Supplied records →
-*-
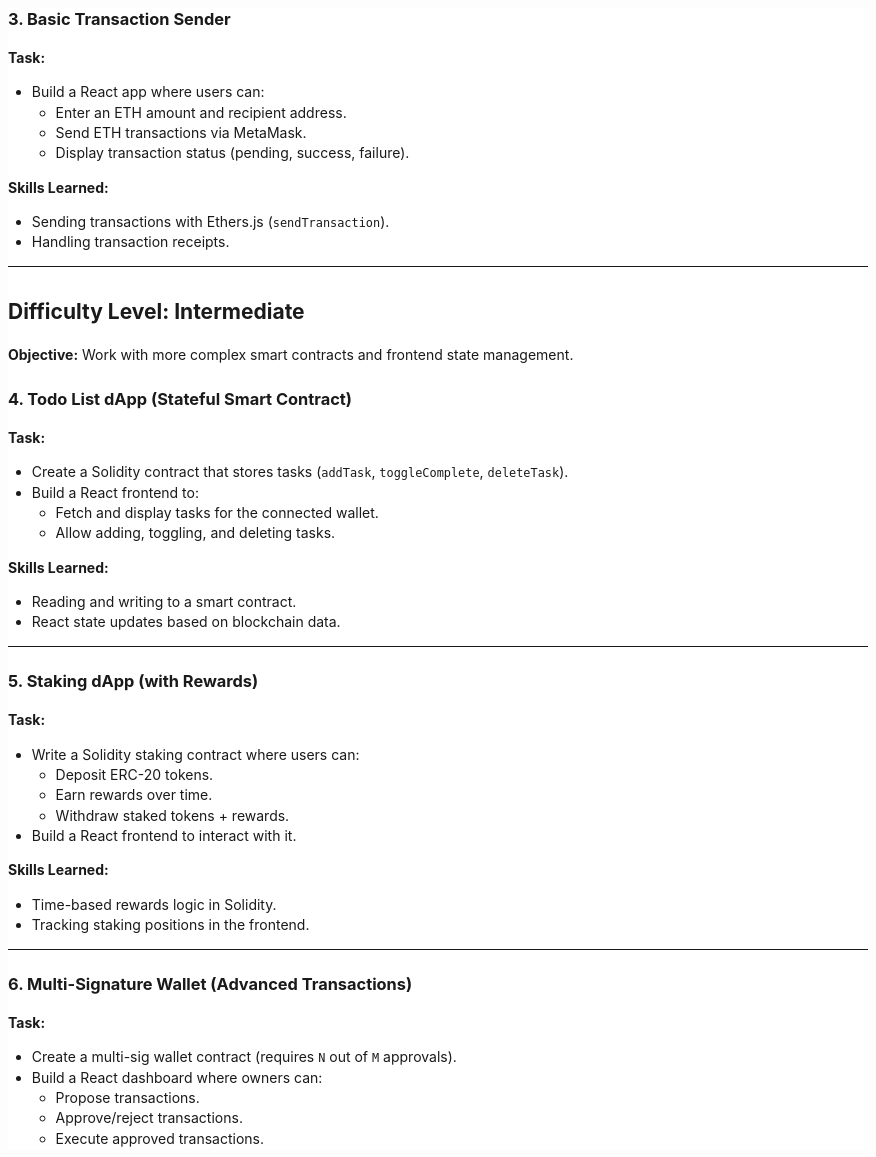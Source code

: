 
### **3. Basic Transaction Sender**  
**Task:**  
- Build a React app where users can:  
  - Enter an ETH amount and recipient address.  
  - Send ETH transactions via MetaMask.  
  - Display transaction status (pending, success, failure).  

**Skills Learned:**  
- Sending transactions with Ethers.js (`sendTransaction`).  
- Handling transaction receipts.  

---

## **Difficulty Level: Intermediate**  
**Objective:** Work with more complex smart contracts and frontend state management.  

### **4. Todo List dApp (Stateful Smart Contract)**  
**Task:**  
- Create a Solidity contract that stores tasks (`addTask`, `toggleComplete`, `deleteTask`).  
- Build a React frontend to:  
  - Fetch and display tasks for the connected wallet.  
  - Allow adding, toggling, and deleting tasks.  

**Skills Learned:**  
- Reading and writing to a smart contract.  
- React state updates based on blockchain data.  

---

### **5. Staking dApp (with Rewards)**  
**Task:**  
- Write a Solidity staking contract where users can:  
  - Deposit ERC-20 tokens.  
  - Earn rewards over time.  
  - Withdraw staked tokens + rewards.  
- Build a React frontend to interact with it.  

**Skills Learned:**  
- Time-based rewards logic in Solidity.  
- Tracking staking positions in the frontend.  

---

### **6. Multi-Signature Wallet (Advanced Transactions)**  
**Task:**  
- Create a multi-sig wallet contract (requires `N` out of `M` approvals).  
- Build a React dashboard where owners can:  
  - Propose transactions.  
  - Approve/reject transactions.  
  - Execute approved transactions.  
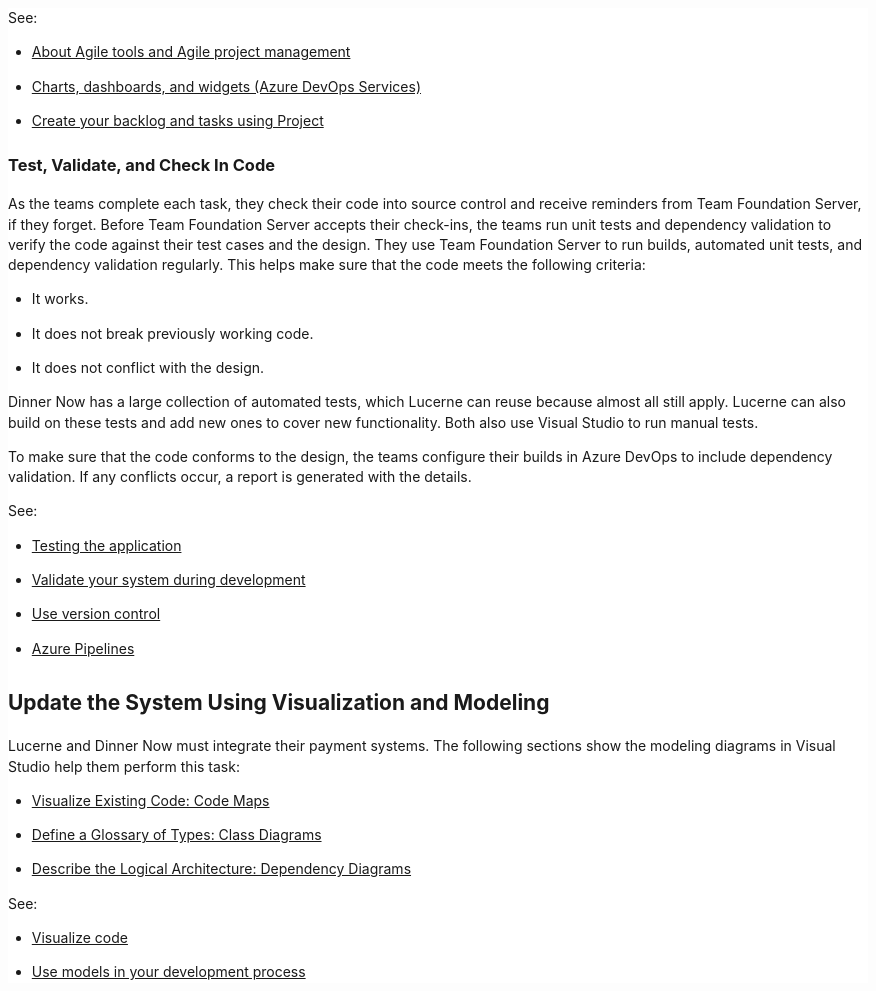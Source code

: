 See:

- [About Agile tools and Agile project management](/azure/devops/boards/backlogs/backlogs-overview?view=vsts)

- [Charts, dashboards, and widgets (Azure DevOps Services)](/azure/devops/report/dashboards/overview?view=vsts)

- [Create your backlog and tasks using Project](/azure/devops/boards/backlogs/office/create-your-backlog-tasks-using-project)

### <a name="TestValidateCheckInCode"></a> Test, Validate, and Check In Code

As the teams complete each task, they check their code into source control and receive reminders from Team Foundation Server, if they forget. Before Team Foundation Server accepts their check-ins, the teams run unit tests and dependency validation to verify the code against their test cases and the design. They use Team Foundation Server to run builds, automated unit tests, and dependency validation regularly. This helps make sure that the code meets the following criteria:

- It works.

- It does not break previously working code.

- It does not conflict with the design.

Dinner Now has a large collection of automated tests, which Lucerne can reuse because almost all still apply. Lucerne can also build on these tests and add new ones to cover new functionality. Both also use Visual Studio to run manual tests.

To make sure that the code conforms to the design, the teams configure their builds in Azure DevOps to include dependency validation. If any conflicts occur, a report is generated with the details.

See:

- [Testing the application](/azure/devops/test/overview?view=vsts)

- [Validate your system during development](../modeling/validate-your-system-during-development.md)

- [Use version control](/azure/devops/repos/tfvc/overview?view=azure-devops)

- [Azure Pipelines](/azure/devops/pipelines/index?view=vsts)

## Update the System Using Visualization and Modeling

Lucerne and Dinner Now must integrate their payment systems. The following sections show the modeling diagrams in Visual Studio help them perform this task:

- [Visualize Existing Code: Code Maps](#VisualizeCode)

- [Define a Glossary of Types: Class Diagrams](#DefineClasses)

- [Describe the Logical Architecture: Dependency Diagrams](#DescribeLayers)

See:

- [Visualize code](../modeling/visualize-code.md)

- [Use models in your development process](../modeling/use-models-in-your-development-process.md)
-*-
Task objective → Find and copy each line above holding "where".

Exercise result →
- Build a React app where users can:  
- Write a Solidity staking contract where users can:  
- Build a React dashboard where owners can:  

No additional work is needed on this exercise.